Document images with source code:
•••••
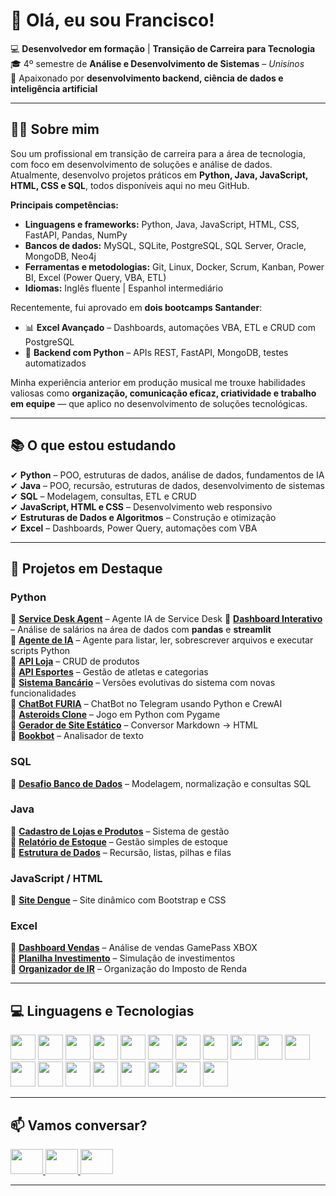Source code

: <h1 align="left">👋 Olá, eu sou Francisco!</h1>

💻 **Desenvolvedor em formação** | **Transição de Carreira para Tecnologia**  
🎓 4º semestre de **Análise e Desenvolvimento de Sistemas** – *Unisinos*  
🚀 Apaixonado por **desenvolvimento backend, ciência de dados e inteligência artificial**  

---

## 🧑‍💻 Sobre mim

Sou um profissional em transição de carreira para a área de tecnologia, com foco em desenvolvimento de soluções e análise de dados.  
Atualmente, desenvolvo projetos práticos em **Python, Java, JavaScript, HTML, CSS e SQL**, todos disponíveis aqui no meu GitHub.

**Principais competências:**
- **Linguagens e frameworks:** Python, Java, JavaScript, HTML, CSS, FastAPI, Pandas, NumPy  
- **Bancos de dados:** MySQL, SQLite, PostgreSQL, SQL Server, Oracle, MongoDB, Neo4j  
- **Ferramentas e metodologias:** Git, Linux, Docker, Scrum, Kanban, Power BI, Excel (Power Query, VBA, ETL)  
- **Idiomas:** Inglês fluente | Espanhol intermediário

Recentemente, fui aprovado em **dois bootcamps Santander**:
- 📊 **Excel Avançado** – Dashboards, automações VBA, ETL e CRUD com PostgreSQL  
- 🐍 **Backend com Python** – APIs REST, FastAPI, MongoDB, testes automatizados

Minha experiência anterior em produção musical me trouxe habilidades valiosas como **organização, comunicação eficaz, criatividade e trabalho em equipe** — que aplico no desenvolvimento de soluções tecnológicas.

---

## 📚 O que estou estudando

✔ **Python** – POO, estruturas de dados, análise de dados, fundamentos de IA  
✔ **Java** – POO, recursão, estruturas de dados, desenvolvimento de sistemas  
✔ **SQL** – Modelagem, consultas, ETL e CRUD  
✔ **JavaScript, HTML e CSS** – Desenvolvimento web responsivo  
✔ **Estruturas de Dados e Algoritmos** – Construção e otimização  
✔ **Excel** – Dashboards, Power Query, automações com VBA

---

## 📌 Projetos em Destaque

### Python
 🔹 [**Service Desk Agent**](https://github.com/FranciscoGoyaAMC/service-desk-agent) –  Agente IA de Service Desk
 🔹 [**Dashboard Interativo**](https://github.com/FranciscoGoyaAMC/dashboard-salarios-dados) – Análise de salários na área de dados com **pandas** e **streamlit**  
 🔹 [**Agente de IA**](https://github.com/FranciscoGoyaAMC/ai_agent) – Agente para listar, ler, sobrescrever arquivos e executar scripts Python  
 🔹 [**API Loja**](https://github.com/FranciscoGoyaAMC/API_loja) – CRUD de produtos  
 🔹 [**API Esportes**](https://github.com/FranciscoGoyaAMC/API_BootCampSantander2025) – Gestão de atletas e categorias  
 🔹 [**Sistema Bancário**](https://github.com/FranciscoGoyaAMC/BootCampSantander2025) – Versões evolutivas do sistema com novas funcionalidades  
 🔹 [**ChatBot FURIA**](https://github.com/FranciscoGoyaAMC/bot-furia) – ChatBot no Telegram usando Python e CrewAI  
 🔹 [**Asteroids Clone**](https://github.com/FranciscoGoyaAMC/asteroids_project) – Jogo em Python com Pygame  
 🔹 [**Gerador de Site Estático**](https://github.com/FranciscoGoyaAMC/static_site) – Conversor Markdown → HTML  
 🔹 [**Bookbot**](https://github.com/FranciscoGoyaAMC/bookbot) – Analisador de texto

### SQL
 🔹 [**Desafio Banco de Dados**](https://github.com/FranciscoGoyaAMC/EstudosSQL/tree/main/Unisinos/DesafioSQL) – Modelagem, normalização e consultas SQL

### Java
 🔹 [**Cadastro de Lojas e Produtos**](https://github.com/FranciscoGoyaAMC/EstudosJava/tree/main/Unisinos/DesafioFinalCadeiraLabI) – Sistema de gestão  
 🔹 [**Relatório de Estoque**](https://github.com/FranciscoGoyaAMC/estudoManipulacaoDeArquivo) – Gestão simples de estoque  
 🔹 [**Estrutura de Dados**](https://github.com/FranciscoGoyaAMC/DesafioLabII) – Recursão, listas, pilhas e filas

### JavaScript / HTML
 🔹 [**Site Dengue**](https://github.com/FranciscoGoyaAMC/site_dengue) – Site dinâmico com Bootstrap e CSS

### Excel
 🔹 [**Dashboard Vendas**](https://github.com/FranciscoGoyaAMC/DashboardVendas) – Análise de vendas GamePass XBOX  
 🔹 [**Planilha Investimento**](https://github.com/FranciscoGoyaAMC/Planilha_Investimento) – Simulação de investimentos  
 🔹 [**Organizador de IR**](https://github.com/FranciscoGoyaAMC/OrganizadorImpostoDeRenda) – Organização do Imposto de Renda

---

## 💻 Linguagens e Tecnologias

<div align="left">
  <img src="https://cdn.jsdelivr.net/gh/devicons/devicon/icons/python/python-original.svg" height="40"/>
  <img src="https://cdn.jsdelivr.net/gh/devicons/devicon/icons/pandas/pandas-original.svg" height="40"/>
  <img src="https://cdn.jsdelivr.net/gh/devicons/devicon/icons/numpy/numpy-original.svg" height="40"/>
  <img src="https://cdn.jsdelivr.net/gh/devicons/devicon/icons/fastapi/fastapi-original.svg" height="40"/>
  <img src="https://cdn.jsdelivr.net/gh/devicons/devicon/icons/jupyter/jupyter-original.svg" height="40"/>
  <img src="https://cdn.jsdelivr.net/gh/devicons/devicon/icons/docker/docker-original.svg" height="40"/>
  <img src="https://cdn.jsdelivr.net/gh/devicons/devicon/icons/mysql/mysql-original.svg" height="40"/>
  <img src="https://cdn.jsdelivr.net/gh/devicons/devicon/icons/sqlite/sqlite-original.svg" height="40"/>
  <img src="https://cdn.jsdelivr.net/gh/devicons/devicon/icons/postgresql/postgresql-original.svg" height="40"/>
  <img src="https://cdn.jsdelivr.net/gh/devicons/devicon/icons/microsoftsqlserver/microsoftsqlserver-plain.svg" height="40"/>
  <img src="https://cdn.jsdelivr.net/gh/devicons/devicon/icons/oracle/oracle-original.svg" height="40"/>
  <img src="https://cdn.jsdelivr.net/gh/devicons/devicon/icons/mongodb/mongodb-original.svg" height="40"/>
  <img src="https://cdn.jsdelivr.net/gh/devicons/devicon/icons/neo4j/neo4j-original.svg" height="40"/>
  <img src="https://cdn.jsdelivr.net/gh/devicons/devicon/icons/bash/bash-original.svg" height="40"/>
  <img src="https://cdn.jsdelivr.net/gh/devicons/devicon/icons/linux/linux-original.svg" height="40"/>
  <img src="https://cdn.jsdelivr.net/gh/devicons/devicon/icons/java/java-original.svg" height="40"/>
  <img src="https://cdn.jsdelivr.net/gh/devicons/devicon/icons/html5/html5-original.svg" height="40"/>
  <img src="https://cdn.jsdelivr.net/gh/devicons/devicon/icons/css3/css3-original.svg" height="40"/>
  <img src="https://cdn.jsdelivr.net/gh/devicons/devicon/icons/javascript/javascript-original.svg" height="40"/>
</div>

---

## 📫 Vamos conversar?

<div align="left">
  <a href="https://www.linkedin.com/in/francisco-goya-de-almeida-martins-costa-0a8ab9327/" target="_blank">
    <img src="https://raw.githubusercontent.com/maurodesouza/profile-readme-generator/master/src/assets/icons/social/linkedin/default.svg" width="52" height="40"/>
  </a>
  <a href="mailto:franciscogoya.amc@gmail.com" target="_blank">
    <img src="https://raw.githubusercontent.com/maurodesouza/profile-readme-generator/master/src/assets/icons/social/gmail/default.svg" width="52" height="40"/>
  </a>
  <a href="https://wa.me/5551981275435" target="_blank">
    <img src="https://raw.githubusercontent.com/maurodesouza/profile-readme-generator/master/src/assets/icons/social/whatsapp/default.svg" width="52" height="40"/>
  </a>
</div>

---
•••••
→ REQUIRED WORK
Print only the lines from the first line of the data above through the one containing "consultas, ETL e CRUD", exactly as they are, with pictures omitted.

→ ANSWER SPACE
Source code

: <h1 align="left">👋 Olá, eu sou Francisco!</h1>

💻 **Desenvolvedor em formação** | **Transição de Carreira para Tecnologia**  
🎓 4º semestre de **Análise e Desenvolvimento de Sistemas** – *Unisinos*  
🚀 Apaixonado por **desenvolvimento backend, ciência de dados e inteligência artificial**  

---

## 🧑‍💻 Sobre mim

Sou um profissional em transição de carreira para a área de tecnologia, com foco em desenvolvimento de soluções e análise de dados.  
Atualmente, desenvolvo projetos práticos em **Python, Java, JavaScript, HTML, CSS e SQL**, todos disponíveis aqui no meu GitHub.

**Principais competências:**
- **Linguagens e frameworks:** Python, Java, JavaScript, HTML, CSS, FastAPI, Pandas, NumPy  
- **Bancos de dados:** MySQL, SQLite, PostgreSQL, SQL Server, Oracle, MongoDB, Neo4j  
- **Ferramentas e metodologias:** Git, Linux, Docker, Scrum, Kanban, Power BI, Excel (Power Query, VBA, ETL)  
- **Idiomas:** Inglês fluente | Espanhol intermediário

Recentemente, fui aprovado em **dois bootcamps Santander**:
- 📊 **Excel Avançado** – Dashboards, automações VBA, ETL e CRUD com PostgreSQL  
- 🐍 **Backend com Python** – APIs REST, FastAPI, MongoDB, testes automatizados

Minha experiência anterior em produção musical me trouxe habilidades valiosas como **organização, comunicação eficaz, criatividade e trabalho em equipe** — que aplico no desenvolvimento de soluções tecnológicas.

---

## 📚 O que estou estudando

✔ **Python** – POO, estruturas de dados, análise de dados, fundamentos de IA  
✔ **Java** – POO, recursão, estruturas de dados, desenvolvimento de sistemas  
✔ **SQL** – Modelagem, consultas, ETL e CRUD  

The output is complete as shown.